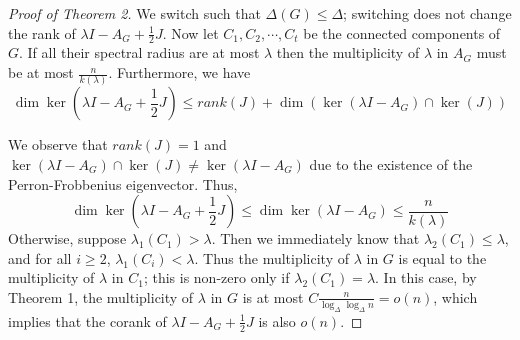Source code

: \documentclass{article}
\theoremstyle{definition} %
\theoremstyle{plain} %
\begin{document}
\begin{proof}[Proof of Theorem 2]
We switch such that $\Delta(G) \leq \Delta$; switching does not change the rank of $\lambda I - A_G + \frac{1}{2}J$. Now let $C_1, C_2,\cdots, C_t$ be the connected components of $G$. If all their spectral radius are at most $\lambda$ then the multiplicity of $\lambda$ in $A_G$ must be at most $\frac{n}{k(\lambda)}$. Furthermore, we have
$$\dim\ker (\lambda I - A_G + \frac{1}{2}J) \leq rank(J) + \dim(\ker(\lambda I - A_G)\cap\ker(J))$$

We observe that $rank(J)=1$ and $\ker(\lambda I - A_G)\cap\ker(J) \neq \ker(\lambda I - A_G)$ due to the existence of the Perron-Frobbenius eigenvector. Thus,
$$\dim\ker (\lambda I - A_G + \frac{1}{2}J) \leq \dim\ker (\lambda I - A_G)\leq \frac{n}{k(\lambda)}$$
Otherwise, suppose $\lambda_1(C_1) > \lambda$. Then we immediately know that $\lambda_2(C_1) \leq \lambda$, and for all $i\geq 2$, $\lambda_1(C_i) < \lambda$. Thus the multiplicity of $\lambda$ in $G$ is equal to the multiplicity of $\lambda$ in $C_1$; this is non-zero only if $\lambda_2(C_1) = \lambda$. In this case, by Theorem 1, the multiplicity of $\lambda$ in $G$ is at most $C\frac{n}{\log_\Delta\log_\Delta n} = o(n)$, which implies that the corank of $\lambda I - A_G + \frac{1}{2}J$ is also $o(n)$.
\end{proof}
\end{document}
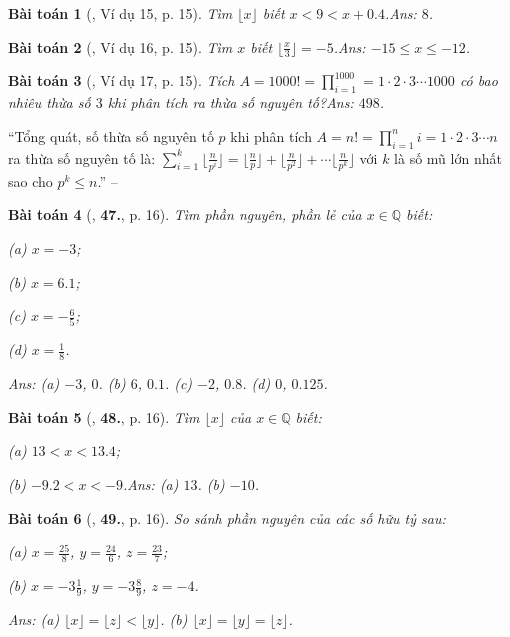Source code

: \documentclass{article}
\numberwithin{equation}{section}
\newtheorem{baitoan}{Bài toán}
\begin{document}
\begin{baitoan}[\cite{Tuyen_Toan_7}, Ví dụ 15, p. 15]
	Tìm $\lfloor x\rfloor$ biết $x < 9 < x + 0.4$.\hfill\textsf{Ans:} $8$.
\end{baitoan}

\begin{baitoan}[\cite{Tuyen_Toan_7}, Ví dụ 16, p. 15]
	Tìm $x$ biết $\lfloor\frac{x}{3}\rfloor = -5$.\hfill\textsf{Ans:} $-15\le x\le-12$.
\end{baitoan}

\begin{baitoan}[\cite{Tuyen_Toan_7}, Ví dụ 17, p. 15]
	Tích $A = 1000! = \prod_{i=1}^{1000} = 1\cdot 2\cdot 3\cdots 1000$ có bao nhiêu thừa số $3$ khi phân tích ra thừa số nguyên tố?\hfill\textsf{Ans:} $498$.
\end{baitoan}
``Tổng quát, số thừa số nguyên tố $p$ khi phân tích $A = n! = \prod_{i=1}^n i = 1\cdot 2\cdot 3\cdots n$ ra thừa số nguyên tố là: $\sum_{i=1}^k \lfloor\frac{n}{p^i}\rfloor = \lfloor\frac{n}{p}\rfloor + \lfloor\frac{n}{p^2}\rfloor + \cdots \lfloor\frac{n}{p^k}\rfloor$ với $k$ là số mũ lớn nhất sao cho $p^k\le n$.'' -- \cite[p. 15]{Tuyen_Toan_7} 

\begin{baitoan}[\cite{Tuyen_Toan_7}, \textbf{47.}, p. 16]
	Tìm phần nguyên, phần lẻ của $x\in\mathbb{Q}$ biết:
	\begin{enumerate*}
		\item[(a)] $x = -3$;
		\item[(b)] $x = 6.1$;
		\item[(c)] $x = -\frac{6}{5}$;
		\item[(d)] $x = \frac{1}{8}$.
	\end{enumerate*}\hfill\textsf{Ans:} (a) $-3$, $0$. (b) $6$, $0.1$. (c) $-2$, $0.8$. (d) $0$, $0.125$.
\end{baitoan}

\begin{baitoan}[\cite{Tuyen_Toan_7}, \textbf{48.}, p. 16]
	Tìm $\lfloor x\rfloor$ của $x\in\mathbb{Q}$ biết:
	\begin{enumerate*}
		\item[(a)] $13 < x < 13.4$;
		\item[(b)] $-9.2 < x < -9$.\hfill\textsf{Ans:} (a) $13$. (b) $-10$.
	\end{enumerate*}
\end{baitoan}

\begin{baitoan}[\cite{Tuyen_Toan_7}, \textbf{49.}, p. 16]
	So sánh phần nguyên của các số hữu tỷ sau:
	\begin{enumerate*}
		\item[(a)] $x = \frac{25}{8}$, $y  = \frac{24}{6}$, $z = \frac{23}{7}$;
		\item[(b)] $x = -3\frac{1}{9}$, $y = -3\frac{8}{9}$, $z = -4$.
	\end{enumerate*}\hfill\textsf{Ans:} (a) $\lfloor x\rfloor = \lfloor z\rfloor < \lfloor y\rfloor$. (b) $\lfloor x\rfloor = \lfloor y\rfloor = \lfloor z\rfloor$.
\end{baitoan}
\end{document}
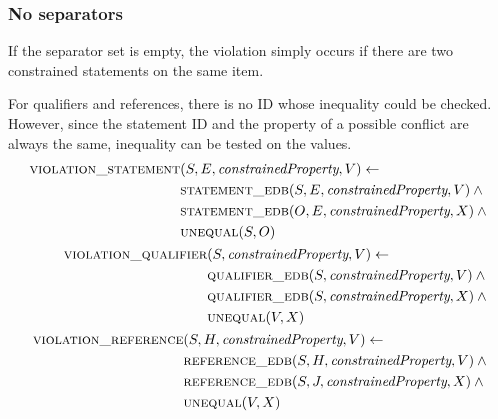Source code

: \documentclass[hyperref,bachelorofscience,fleqn]{cgvpub}
\begin{document}
\subsubsection{No separators}\label{subsubsec_single_value_no_separators}
If the separator set is empty, the violation simply occurs if there are two constrained statements on the same item.

For qualifiers and references, there is no ID whose inequality could be checked. However, since the statement ID and the property of a possible conflict are always the same, inequality can be tested on the values.
\begin{align}
\begin{split}\label{eq_no_separators_triple}
\textsc{violation\_statement}&(S, E, \emph{constrainedProperty}, V) \leftarrow \\
&\textsc{statement\_edb}(S, E, \emph{constrainedProperty}, V) \wedge{} \\
&\textsc{statement\_edb}(O, E, \emph{constrainedProperty}, X) \wedge{} \\
&\textsc{unequal}(S, O)
\end{split}\\
\begin{split}
\textsc{violation\_qualifier}&(S, \emph{constrainedProperty}, V) \leftarrow \\
&\textsc{qualifier\_edb}(S, \emph{constrainedProperty}, V) \wedge{} \\
&\textsc{qualifier\_edb}(S, \emph{constrainedProperty}, X) \wedge{} \\
&\textsc{unequal}(V, X)
\end{split}\\
\begin{split}
\textsc{violation\_reference}&(S, H, \emph{constrainedProperty}, V) \leftarrow \\
&\textsc{reference\_edb}(S, H, \emph{constrainedProperty}, V) \wedge{} \\
&\textsc{reference\_edb}(S, J, \emph{constrainedProperty}, X) \wedge{} \\
&\textsc{unequal}(V, X)
\end{split}
\end{align}
\end{document}
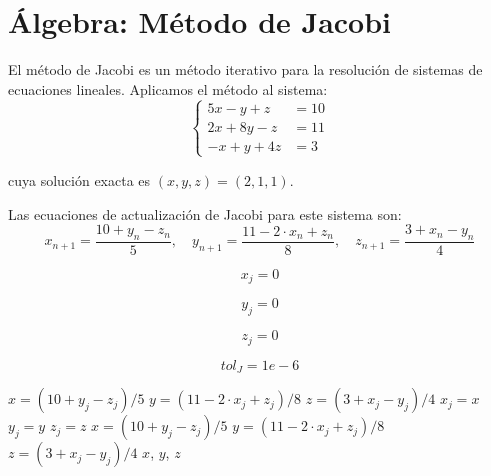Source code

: \documentclass{article}
\begin{document}

\section{\'Algebra: M\'etodo de Jacobi}

El m\'etodo de Jacobi es un m\'etodo iterativo para la resoluci\'on de sistemas de
ecuaciones lineales. Aplicamos el m\'etodo al sistema:
\[
    \left \{
        \begin{array}{rr}
        5x-y+z & = 10 \\
        2x+8y-z & = 11 \\
        -x+y+4z & = 3
        \end{array}
    \right .
\]

cuya soluci\'on exacta es $(x, y, z) = (2,1,1)$.

Las ecuaciones de actualizaci\'on de Jacobi para este sistema son:
\begin{equation}
    x_{n+1} = \frac{10 + y_n - z_n}{5}, \quad y_{n+1} = \frac{11 - 2\cdot x_n + z_n}{8}, \quad z_{n+1} = \frac{3 + x_n - y_n}{4}
\end{equation}

\begin{equation}
    x_j = 0
    \label{eq:calc:xj}
\end{equation}

\begin{equation}
    y_j = 0
    \label{eq:calc:yj}
\end{equation}

\begin{equation}
    z_j = 0
    \label{eq:calc:zj}
\end{equation}

\begin{equation}
    tol_{J} = 1e-6
    \label{eq:calc:tolJ}
\end{equation}

\begin{algorithm}
\caption{M\'etodo de Jacobi para $5x-y+z = 10$, $2x+8y-z = 11$, $-x+y+4z = 3$}
\label{alg:calc:x,y,z}
\begin{algorithmic}
    \STATE $x = (10 + y_j - z_j)/5$
    \STATE $y = (11 - 2\cdot x_j + z_j)/8$
    \STATE $z = (3 + x_j - y_j)/4$
        \STATE $x_j = x$
        \STATE $y_j = y$
        \STATE $z_j = z$
        \STATE $x = (10 + y_j - z_j)/5$
        \STATE $y = (11 - 2\cdot x_j + z_j)/8$
        \STATE $z = (3 + x_j - y_j)/4$
    \ENDWHILE
    \RETURN $x$, $y$, $z$
\end{algorithmic}
\end{algorithm}
\end{document}
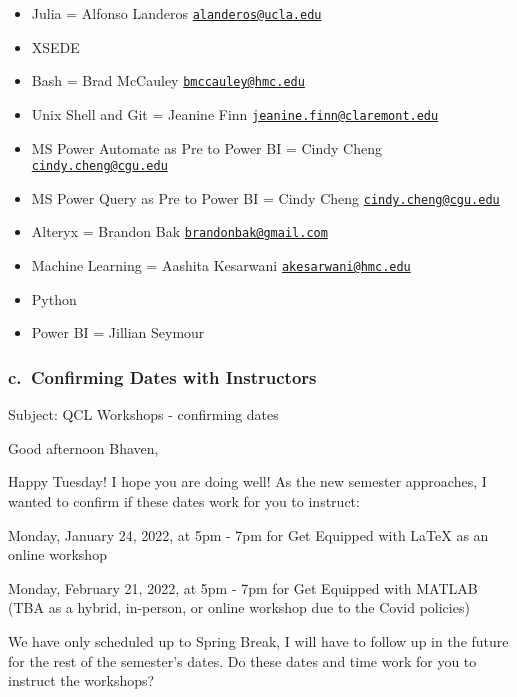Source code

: \documentclass[
]{book}
\providecommand{\tightlist}{%
  \setlength{\itemsep}{0pt}\setlength{\parskip}{0pt}}
\begin{document}
\begin{itemize}
  \begin{itemize}
  \tightlist
  \item
    Julia = Alfonso Landeros \href{mailto:alanderos@ucla.edu}{\nolinkurl{alanderos@ucla.edu}}
  \item
    XSEDE
  \item
    Bash = Brad McCauley \href{mailto:bmccauley@hmc.edu}{\nolinkurl{bmccauley@hmc.edu}}
  \item
    Unix Shell and Git = Jeanine Finn \href{mailto:jeanine.finn@claremont.edu}{\nolinkurl{jeanine.finn@claremont.edu}}
  \item
    MS Power Automate as Pre to Power BI = Cindy Cheng \href{mailto:cindy.cheng@cgu.edu}{\nolinkurl{cindy.cheng@cgu.edu}}
  \item
    MS Power Query as Pre to Power BI = Cindy Cheng \href{mailto:cindy.cheng@cgu.edu}{\nolinkurl{cindy.cheng@cgu.edu}}
  \item
    Alteryx = Brandon Bak \href{mailto:brandonbak@gmail.com}{\nolinkurl{brandonbak@gmail.com}}
  \item
    Machine Learning = Aashita Kesarwani \href{mailto:akesarwani@hmc.edu}{\nolinkurl{akesarwani@hmc.edu}}
  \item
    Python
  \item
    Power BI = Jillian Seymour
  \end{itemize}
\end{itemize}

\hypertarget{c.-confirming-dates-with-instructors}{%
\subsubsection{\texorpdfstring{c.~Confirming Dates with Instructors }{c.~Confirming Dates with Instructors }}\label{c.-confirming-dates-with-instructors}}

Subject: QCL Workshops - confirming dates

Good afternoon Bhaven,

Happy Tuesday! I hope you are doing well! As the new semester approaches, I wanted to confirm if these dates work for you to instruct:

Monday, January 24, 2022, at 5pm - 7pm for Get Equipped with LaTeX as an online workshop

Monday, February 21, 2022, at 5pm - 7pm for Get Equipped with MATLAB (TBA as a hybrid, in-person, or online workshop due to the Covid policies)

We have only scheduled up to Spring Break, I will have to follow up in the future for the rest of the semester's dates. Do these dates and time work for you to instruct the workshops?
\end{document}
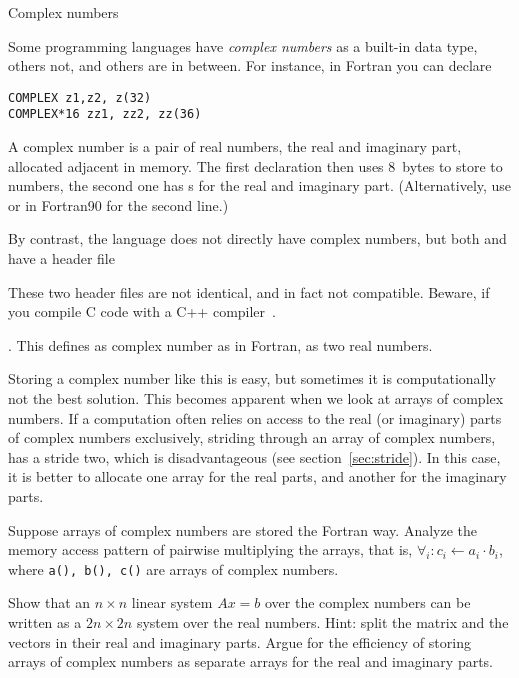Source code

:  {Complex numbers}
\label{sec:complex}

Some programming languages have \emph{complex numbers} as a built-in data type,
others not, and others are in between. For instance, in Fortran you
can declare
\begin{verbatim}
COMPLEX z1,z2, z(32)
COMPLEX*16 zz1, zz2, zz(36)
\end{verbatim}
A complex number is a pair of real numbers, the real and imaginary
part, allocated adjacent in memory. The first declaration then uses
8~bytes to store to  numbers, the second one has s
for the real and imaginary part.  (Alternatively, use  or in Fortran90  for the second line.)

By contrast, the  language does not directly have complex
numbers, but both  and  have a  header
file
\begin{footnoteenv}
  {These two header files are not identical, and in fact
  not compatible. Beware, if you compile C code with a C++
  compiler~\cite{DobbsComplex}.}
\end{footnoteenv}
. This defines as complex number as in
Fortran, as two real numbers.

Storing a complex number like this is easy, but sometimes it is
computationally not the best solution. This becomes apparent when we
look at arrays of complex numbers.
If a computation often relies
on access to the real (or imaginary) parts of complex numbers
exclusively, striding through an array of complex numbers, has a
stride two, which is disadvantageous (see
section~\ref{sec:stride}). In this case, it is better to allocate one
array for the real parts, and another for the imaginary parts.

\begin{exercise}
  Suppose arrays of complex numbers are stored the Fortran
  way. Analyze the memory access pattern of pairwise multiplying the
  arrays, that is, $\forall_i\colon c_i\leftarrow a_i\cdot b_i$, where
  \texttt{a(), b(), c()} are arrays of complex numbers.
\end{exercise}

\begin{exercise}
  Show that an $n\times n$ linear system $Ax=b$ over the complex numbers
  can be written as a $2n\times 2n$ system over the real
  numbers. Hint: split the matrix and the vectors in their real and
  imaginary parts. Argue for the efficiency of storing arrays of
  complex numbers as separate arrays for the real and imaginary parts.
\end{exercise}

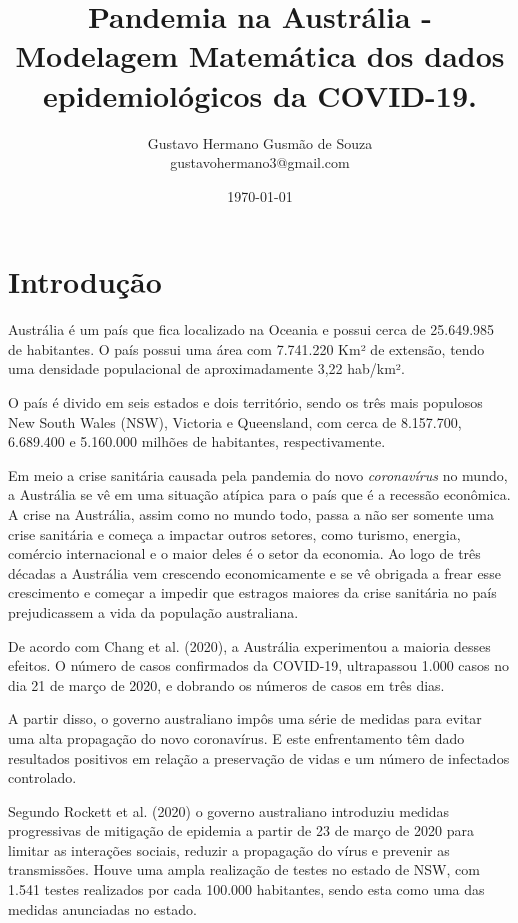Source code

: \documentclass{article}
\title{Pandemia na Austrália - Modelagem Matemática dos dados epidemiológicos da COVID-19.}
\author{Gustavo Hermano Gusmão de Souza \\ gustavohermano3@gmail.com}
\date{\today}
\begin{document}
\maketitle
\section{Introdução}

\label{intro}

Austrália é um país que fica localizado na Oceania e possui cerca de 25.649.985  de habitantes. O país possui uma área com  7.741.220 Km² de extensão, tendo uma densidade populacional de aproximadamente 3,22 hab/km².

O país é divido em seis estados e dois território, sendo os três mais populosos New South Wales (NSW), Victoria e Queensland, com cerca de 8.157.700, 6.689.400 e 5.160.000 milhões de habitantes, respectivamente.   

Em meio a crise sanitária causada pela pandemia do novo \textit{coronavírus} no mundo, a Austrália se vê em uma situação atípica para o país que é a recessão econômica. A crise na Austrália, assim como no mundo todo, passa a não ser somente uma crise sanitária e começa a impactar outros setores, como turismo, energia, comércio internacional e o maior deles é o setor da economia. Ao logo de três décadas a Austrália vem crescendo economicamente e se vê obrigada a frear esse crescimento e começar a impedir que estragos maiores da crise sanitária no país prejudicassem a vida da população australiana. 

De acordo com Chang et al. (2020), a Austrália experimentou a maioria desses efeitos. O número de casos confirmados da COVID-19, ultrapassou 1.000 casos no dia 21 de março de 2020, e dobrando os números de casos em três dias. 

A partir disso, o governo australiano impôs uma série de medidas para evitar uma alta propagação do novo coronavírus. E este enfrentamento têm dado resultados positivos em relação a preservação de vidas e um número de infectados controlado.

Segundo Rockett et al. (2020) o governo australiano introduziu medidas progressivas de mitigação de epidemia a partir de 23 de março de 2020 para limitar as interações sociais, reduzir a propagação do vírus e prevenir as transmissões. Houve uma ampla realização de testes no estado de  NSW, com 1.541 testes realizados por cada 100.000 habitantes, sendo esta como uma das medidas anunciadas no estado.
\end{document}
━━━━━━━━━━━━━━━━━━━━━━━━━━━━━━
Retype each line of the data exactly, beginning with the first; include the line containing "of Theorem 2]" and stop there, skipping every picture.

Source code

: \documentclass{article}
\theoremstyle{definition} %
\theoremstyle{plain} %
\begin{document}
\begin{proof}[Proof of Theorem 2]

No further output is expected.